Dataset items

↓↓↓

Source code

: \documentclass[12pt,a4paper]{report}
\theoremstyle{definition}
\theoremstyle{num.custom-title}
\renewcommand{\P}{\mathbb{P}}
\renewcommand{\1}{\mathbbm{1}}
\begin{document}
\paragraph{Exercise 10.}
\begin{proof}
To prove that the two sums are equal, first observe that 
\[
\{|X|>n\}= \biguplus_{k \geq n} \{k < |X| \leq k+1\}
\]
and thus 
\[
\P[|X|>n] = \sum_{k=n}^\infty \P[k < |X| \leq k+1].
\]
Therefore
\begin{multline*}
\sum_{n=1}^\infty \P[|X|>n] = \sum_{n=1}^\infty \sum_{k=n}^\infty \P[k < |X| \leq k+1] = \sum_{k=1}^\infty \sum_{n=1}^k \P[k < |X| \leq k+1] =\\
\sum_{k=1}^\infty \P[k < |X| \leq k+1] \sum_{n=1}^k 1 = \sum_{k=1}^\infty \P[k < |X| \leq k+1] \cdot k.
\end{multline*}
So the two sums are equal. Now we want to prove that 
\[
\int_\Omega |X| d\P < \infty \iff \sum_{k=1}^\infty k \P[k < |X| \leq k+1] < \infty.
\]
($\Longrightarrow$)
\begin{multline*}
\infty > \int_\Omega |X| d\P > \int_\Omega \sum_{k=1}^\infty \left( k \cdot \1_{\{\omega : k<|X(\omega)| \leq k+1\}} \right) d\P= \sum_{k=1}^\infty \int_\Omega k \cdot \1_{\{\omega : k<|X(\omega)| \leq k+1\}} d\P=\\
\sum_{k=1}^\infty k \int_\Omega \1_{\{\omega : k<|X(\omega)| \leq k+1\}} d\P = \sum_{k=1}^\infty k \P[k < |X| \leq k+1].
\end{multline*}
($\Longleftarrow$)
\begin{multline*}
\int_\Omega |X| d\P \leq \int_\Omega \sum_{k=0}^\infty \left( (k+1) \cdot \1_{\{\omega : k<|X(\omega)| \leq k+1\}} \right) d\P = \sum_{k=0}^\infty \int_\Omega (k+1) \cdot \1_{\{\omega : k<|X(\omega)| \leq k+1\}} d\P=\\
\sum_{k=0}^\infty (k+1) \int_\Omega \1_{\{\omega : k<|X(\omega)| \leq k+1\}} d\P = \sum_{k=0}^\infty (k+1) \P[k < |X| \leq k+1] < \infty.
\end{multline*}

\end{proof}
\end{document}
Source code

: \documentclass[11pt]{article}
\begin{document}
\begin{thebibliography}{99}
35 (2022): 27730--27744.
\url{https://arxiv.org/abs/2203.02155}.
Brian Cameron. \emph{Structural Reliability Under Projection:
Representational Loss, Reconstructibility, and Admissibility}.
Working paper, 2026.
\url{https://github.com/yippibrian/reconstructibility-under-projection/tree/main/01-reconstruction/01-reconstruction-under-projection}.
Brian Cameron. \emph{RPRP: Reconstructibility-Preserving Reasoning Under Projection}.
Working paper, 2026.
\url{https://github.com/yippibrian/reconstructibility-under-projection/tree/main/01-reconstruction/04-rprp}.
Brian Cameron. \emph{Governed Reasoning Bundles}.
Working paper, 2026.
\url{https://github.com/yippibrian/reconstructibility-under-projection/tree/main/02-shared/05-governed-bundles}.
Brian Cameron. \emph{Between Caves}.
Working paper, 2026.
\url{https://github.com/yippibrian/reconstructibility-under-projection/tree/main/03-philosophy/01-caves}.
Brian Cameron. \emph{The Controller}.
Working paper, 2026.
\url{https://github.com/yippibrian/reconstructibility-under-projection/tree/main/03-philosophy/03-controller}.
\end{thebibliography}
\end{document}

↑↑↑

- **WHAT IS REQUIRED**: For the word "Reasoning", work out how many lines of the entries contain it, and state the number alone.

- **FINISHED EXERCISE**: 2